Wednesday, December 2, 2009

The Death Panel

There was much made earlier in the health care / health insurance debate about the “death panels” – these supposed panels composed of faceless, nameless individuals who would decide whether a person, especially the elderly, would receive any more health care or be given the thumbs down – write your will, and prepare to buy the farm, oldster! Your services here on Planet Earth are no longer needed.

Eventually, all but the most ardent opponents came to an agreement that there were not going to be these “death panels” in any plan being proposed. There was a provision in some of them, later removed I believe, to allow Medicare reimbursement for doctors to discuss – not mandate - terminal options with very seriously ill and elderly patients. Call me crazy, but it I were 80 years old and suffering terribly from some terminal illness, I would want to learn as much as I can about every option. I would want to make the final choice, but I would want information. Who wouldn’t?

But, you know, even though no one seems to get upset about this – where all of those folks who were really beating the death panel drum? – we have death panels right here in the good ole USA right now. Just check out this article about a young boy named Kyler VanNocker if you do not believe me.

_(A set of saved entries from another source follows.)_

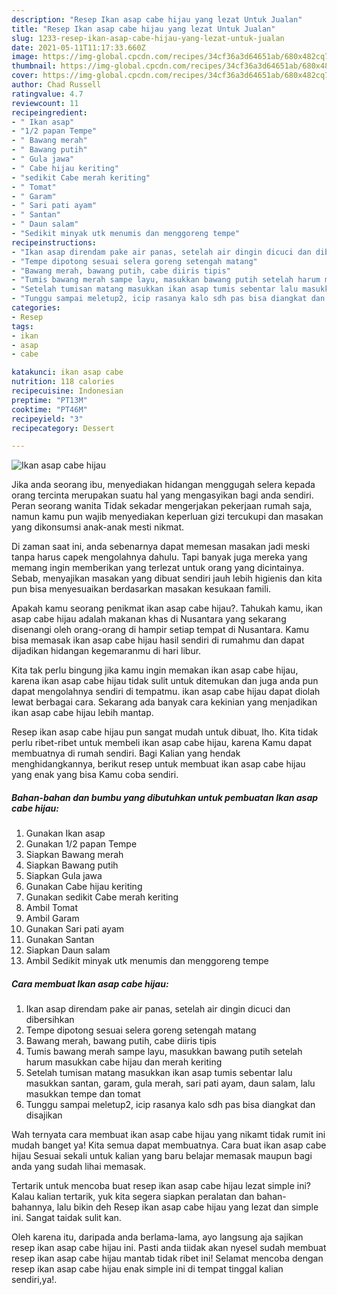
 ```yaml
---
description: "Resep Ikan asap cabe hijau yang lezat Untuk Jualan"
title: "Resep Ikan asap cabe hijau yang lezat Untuk Jualan"
slug: 1233-resep-ikan-asap-cabe-hijau-yang-lezat-untuk-jualan
date: 2021-05-11T11:17:33.660Z
image: https://img-global.cpcdn.com/recipes/34cf36a3d64651ab/680x482cq70/ikan-asap-cabe-hijau-foto-resep-utama.jpg
thumbnail: https://img-global.cpcdn.com/recipes/34cf36a3d64651ab/680x482cq70/ikan-asap-cabe-hijau-foto-resep-utama.jpg
cover: https://img-global.cpcdn.com/recipes/34cf36a3d64651ab/680x482cq70/ikan-asap-cabe-hijau-foto-resep-utama.jpg
author: Chad Russell
ratingvalue: 4.7
reviewcount: 11
recipeingredient:
- " Ikan asap"
- "1/2 papan Tempe"
- " Bawang merah"
- " Bawang putih"
- " Gula jawa"
- " Cabe hijau keriting"
- "sedikit Cabe merah keriting"
- " Tomat"
- " Garam"
- " Sari pati ayam"
- " Santan"
- " Daun salam"
- "Sedikit minyak utk menumis dan menggoreng tempe"
recipeinstructions:
- "Ikan asap direndam pake air panas, setelah air dingin dicuci dan dibersihkan"
- "Tempe dipotong sesuai selera goreng setengah matang"
- "Bawang merah, bawang putih, cabe diiris tipis"
- "Tumis bawang merah sampe layu, masukkan bawang putih setelah harum masukkan cabe hijau dan merah keriting"
- "Setelah tumisan matang masukkan ikan asap tumis sebentar lalu masukkan santan, garam, gula merah, sari pati ayam, daun salam, lalu masukkan tempe dan tomat"
- "Tunggu sampai meletup2, icip rasanya kalo sdh pas bisa diangkat dan disajikan"
categories:
- Resep
tags:
- ikan
- asap
- cabe

katakunci: ikan asap cabe 
nutrition: 118 calories
recipecuisine: Indonesian
preptime: "PT13M"
cooktime: "PT46M"
recipeyield: "3"
recipecategory: Dessert

---
```



![Ikan asap cabe hijau](https://img-global.cpcdn.com/recipes/34cf36a3d64651ab/680x482cq70/ikan-asap-cabe-hijau-foto-resep-utama.jpg)

Jika anda seorang ibu, menyediakan hidangan menggugah selera kepada orang tercinta merupakan suatu hal yang mengasyikan bagi anda sendiri. Peran seorang  wanita Tidak sekadar mengerjakan pekerjaan rumah saja, namun kamu pun wajib menyediakan keperluan gizi tercukupi dan masakan yang dikonsumsi anak-anak mesti nikmat.

Di zaman  saat ini, anda sebenarnya dapat memesan masakan jadi meski tanpa harus capek mengolahnya dahulu. Tapi banyak juga mereka yang memang ingin memberikan yang terlezat untuk orang yang dicintainya. Sebab, menyajikan masakan yang dibuat sendiri jauh lebih higienis dan kita pun bisa menyesuaikan berdasarkan masakan kesukaan famili. 



Apakah kamu seorang penikmat ikan asap cabe hijau?. Tahukah kamu, ikan asap cabe hijau adalah makanan khas di Nusantara yang sekarang disenangi oleh orang-orang di hampir setiap tempat di Nusantara. Kamu bisa memasak ikan asap cabe hijau hasil sendiri di rumahmu dan dapat dijadikan hidangan kegemaranmu di hari libur.

Kita tak perlu bingung jika kamu ingin memakan ikan asap cabe hijau, karena ikan asap cabe hijau tidak sulit untuk ditemukan dan juga anda pun dapat mengolahnya sendiri di tempatmu. ikan asap cabe hijau dapat diolah lewat berbagai cara. Sekarang ada banyak cara kekinian yang menjadikan ikan asap cabe hijau lebih mantap.

Resep ikan asap cabe hijau pun sangat mudah untuk dibuat, lho. Kita tidak perlu ribet-ribet untuk membeli ikan asap cabe hijau, karena Kamu dapat membuatnya di rumah sendiri. Bagi Kalian yang hendak menghidangkannya, berikut resep untuk membuat ikan asap cabe hijau yang enak yang bisa Kamu coba sendiri.

<!--inarticleads1-->

##### Bahan-bahan dan bumbu yang dibutuhkan untuk pembuatan Ikan asap cabe hijau:

1. Gunakan  Ikan asap
1. Gunakan 1/2 papan Tempe
1. Siapkan  Bawang merah
1. Siapkan  Bawang putih
1. Siapkan  Gula jawa
1. Gunakan  Cabe hijau keriting
1. Gunakan sedikit Cabe merah keriting
1. Ambil  Tomat
1. Ambil  Garam
1. Gunakan  Sari pati ayam
1. Gunakan  Santan
1. Siapkan  Daun salam
1. Ambil Sedikit minyak utk menumis dan menggoreng tempe




<!--inarticleads2-->

##### Cara membuat Ikan asap cabe hijau:

1. Ikan asap direndam pake air panas, setelah air dingin dicuci dan dibersihkan
1. Tempe dipotong sesuai selera goreng setengah matang
1. Bawang merah, bawang putih, cabe diiris tipis
1. Tumis bawang merah sampe layu, masukkan bawang putih setelah harum masukkan cabe hijau dan merah keriting
1. Setelah tumisan matang masukkan ikan asap tumis sebentar lalu masukkan santan, garam, gula merah, sari pati ayam, daun salam, lalu masukkan tempe dan tomat
1. Tunggu sampai meletup2, icip rasanya kalo sdh pas bisa diangkat dan disajikan




Wah ternyata cara membuat ikan asap cabe hijau yang nikamt tidak rumit ini mudah banget ya! Kita semua dapat membuatnya. Cara buat ikan asap cabe hijau Sesuai sekali untuk kalian yang baru belajar memasak maupun bagi anda yang sudah lihai memasak.

Tertarik untuk mencoba buat resep ikan asap cabe hijau lezat simple ini? Kalau kalian tertarik, yuk kita segera siapkan peralatan dan bahan-bahannya, lalu bikin deh Resep ikan asap cabe hijau yang lezat dan simple ini. Sangat taidak sulit kan. 

Oleh karena itu, daripada anda berlama-lama, ayo langsung aja sajikan resep ikan asap cabe hijau ini. Pasti anda tiidak akan nyesel sudah membuat resep ikan asap cabe hijau mantab tidak ribet ini! Selamat mencoba dengan resep ikan asap cabe hijau enak simple ini di tempat tinggal kalian sendiri,ya!.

But instead of “death panels,” we call them “insurance companies.” An insurance company has decided that this five year old boy, who’s birthday was a couple of days ago, will need to die from his neuroblastoma. The standard treatment did not work, and another treatment, which actually could be effective – or maybe not – is considered experimental. It is experimental because kids with this disease usually don’t live long enough to try this treatment, which sends a radioactive drug directly to the tumors. Why would we not try this for a child? Who knows if it will save his life or not, but what if it does? Not only is his life saved, but we learn something more about defeating this type of cancer to save other children’s lives. And who knows where this one life will lead? Didn’t these guys ever watch “It’s a Wonderful Life?”

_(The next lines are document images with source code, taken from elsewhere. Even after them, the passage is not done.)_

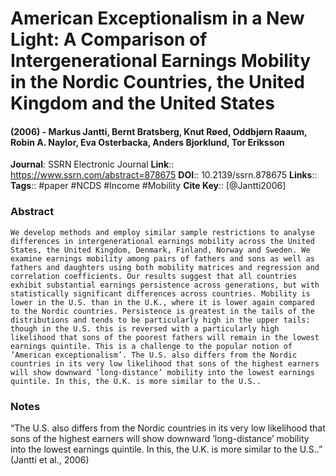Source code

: # American Exceptionalism in a New Light: A Comparison of Intergenerational Earnings Mobility in the Nordic Countries, the United Kingdom and the United States
#### (2006) - Markus Jantti, Bernt Bratsberg, Knut Røed, Oddbjørn Raaum, Robin A. Naylor, Eva Osterbacka, Anders Bjorklund, Tor Eriksson
**Journal**: SSRN Electronic Journal
**Link**:: https://www.ssrn.com/abstract=878675
**DOI**:: 10.2139/ssrn.878675
**Links**:: 
**Tags**:: #paper #NCDS #Income #Mobility 
**Cite Key**:: [@Jantti2006]

### Abstract

```
We develop methods and employ similar sample restrictions to analyse differences in intergenerational earnings mobility across the United States, the United Kingdom, Denmark, Finland, Norway and Sweden. We examine earnings mobility among pairs of fathers and sons as well as fathers and daughters using both mobility matrices and regression and correlation coefficients. Our results suggest that all countries exhibit substantial earnings persistence across generations, but with statistically significant differences across countries. Mobility is lower in the U.S. than in the U.K., where it is lower again compared to the Nordic countries. Persistence is greatest in the tails of the distributions and tends to be particularly high in the upper tails: though in the U.S. this is reversed with a particularly high likelihood that sons of the poorest fathers will remain in the lowest earnings quintile. This is a challenge to the popular notion of ’American exceptionalism’. The U.S. also differs from the Nordic countries in its very low likelihood that sons of the highest earners will show downward ’long-distance’ mobility into the lowest earnings quintile. In this, the U.K. is more similar to the U.S..
```

### Notes

“The U.S. also differs from the Nordic countries in its very low likelihood that sons of the highest earners will show downward ’long-distance’ mobility into the lowest earnings quintile. In this, the U.K. is more similar to the U.S..” (Jantti et al., 2006)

How does the insurance company word this news, I wonder? Is it something like this? “Dear Kyler – We have reviewed your case and are pleased to inform you that we are going to cover death for you. There are other options, but our analysis shows that not only is death the most cost effective option, but it also will lead to a permanent treatment of your condition. Please do not hesitate to contact us in the future should we be able to provide you additional assistance. We value you as a loyal customer. Oh, and Kyler, happy birthday – have an extra piece of cake on us! Sincerely yours, Your Cost Effective Insurance Company, also known as your friendly Death Panel.”

Something is not right here. The only thing more wrong about a little kid getting cancer – which is out of everyone’s control – is a little kid not getting treatments for it. We are talking about a five year old kid, not a 95 year old person with terminal cancer, who is being denied treatment. If I win the lottery Friday night, I know where some of it is going. Sure, it is just one kid in this crazy world of 6,000,000,000 or so people, but I am going to guess that to him and his family, his life is a pretty big deal.